(Stored data)
********
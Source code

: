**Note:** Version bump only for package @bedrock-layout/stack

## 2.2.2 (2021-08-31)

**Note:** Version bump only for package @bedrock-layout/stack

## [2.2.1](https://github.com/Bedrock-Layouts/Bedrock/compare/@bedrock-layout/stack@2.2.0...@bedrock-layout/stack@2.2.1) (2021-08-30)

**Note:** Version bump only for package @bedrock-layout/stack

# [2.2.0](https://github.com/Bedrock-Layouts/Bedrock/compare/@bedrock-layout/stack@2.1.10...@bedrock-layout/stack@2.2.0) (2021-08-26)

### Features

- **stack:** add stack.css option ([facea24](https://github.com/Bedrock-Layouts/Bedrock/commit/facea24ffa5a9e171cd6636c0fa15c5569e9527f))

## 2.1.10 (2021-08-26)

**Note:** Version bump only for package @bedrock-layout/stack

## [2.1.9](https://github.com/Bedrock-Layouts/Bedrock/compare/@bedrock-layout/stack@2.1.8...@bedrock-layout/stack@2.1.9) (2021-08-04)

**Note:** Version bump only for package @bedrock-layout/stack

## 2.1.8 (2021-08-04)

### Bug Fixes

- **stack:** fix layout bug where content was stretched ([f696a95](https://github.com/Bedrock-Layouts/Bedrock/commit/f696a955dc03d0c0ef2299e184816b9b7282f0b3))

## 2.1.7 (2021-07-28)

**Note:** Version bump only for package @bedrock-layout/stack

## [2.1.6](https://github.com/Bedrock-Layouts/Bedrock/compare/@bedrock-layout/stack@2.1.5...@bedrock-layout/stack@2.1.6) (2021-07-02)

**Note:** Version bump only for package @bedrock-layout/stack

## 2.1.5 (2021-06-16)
********
**WHAT TO WORK ON:**
Reproduce, word for word, all of the entries above.

**OUTPUT FOR THIS EXERCISE:**
Source code

:**Note:** Version bump only for package @bedrock-layout/stack

## 2.2.2 (2021-08-31)

**Note:** Version bump only for package @bedrock-layout/stack

## [2.2.1](https://github.com/Bedrock-Layouts/Bedrock/compare/@bedrock-layout/stack@2.2.0...@bedrock-layout/stack@2.2.1) (2021-08-30)

**Note:** Version bump only for package @bedrock-layout/stack

# [2.2.0](https://github.com/Bedrock-Layouts/Bedrock/compare/@bedrock-layout/stack@2.1.10...@bedrock-layout/stack@2.2.0) (2021-08-26)

### Features

- **stack:** add stack.css option ([facea24](https://github.com/Bedrock-Layouts/Bedrock/commit/facea24ffa5a9e171cd6636c0fa15c5569e9527f))

## 2.1.10 (2021-08-26)

**Note:** Version bump only for package @bedrock-layout/stack

## [2.1.9](https://github.com/Bedrock-Layouts/Bedrock/compare/@bedrock-layout/stack@2.1.8...@bedrock-layout/stack@2.1.9) (2021-08-04)

**Note:** Version bump only for package @bedrock-layout/stack

## 2.1.8 (2021-08-04)

### Bug Fixes

- **stack:** fix layout bug where content was stretched ([f696a95](https://github.com/Bedrock-Layouts/Bedrock/commit/f696a955dc03d0c0ef2299e184816b9b7282f0b3))

## 2.1.7 (2021-07-28)

**Note:** Version bump only for package @bedrock-layout/stack

## [2.1.6](https://github.com/Bedrock-Layouts/Bedrock/compare/@bedrock-layout/stack@2.1.5...@bedrock-layout/stack@2.1.6) (2021-07-02)

**Note:** Version bump only for package @bedrock-layout/stack

## 2.1.5 (2021-06-16)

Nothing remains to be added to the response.